+++ The records

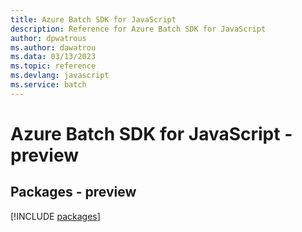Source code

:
 ```yaml
---
title: Azure Batch SDK for JavaScript
description: Reference for Azure Batch SDK for JavaScript
author: dpwatrous
ms.author: dawatrou
ms.data: 03/13/2023
ms.topic: reference
ms.devlang: javascript
ms.service: batch
---
```

# Azure Batch SDK for JavaScript - preview
## Packages - preview
[!INCLUDE [packages](batch-index.md)]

++++++

#### Work to complete
Quote every line of the records above exactly; no picture is to be copied.

#### Written response
Source code

:
 ```yaml
---
title: Azure Batch SDK for JavaScript
description: Reference for Azure Batch SDK for JavaScript
author: dpwatrous
ms.author: dawatrou
ms.data: 03/13/2023
ms.topic: reference
ms.devlang: javascript
ms.service: batch
---
```

# Azure Batch SDK for JavaScript - preview
## Packages - preview
[!INCLUDE [packages](batch-index.md)]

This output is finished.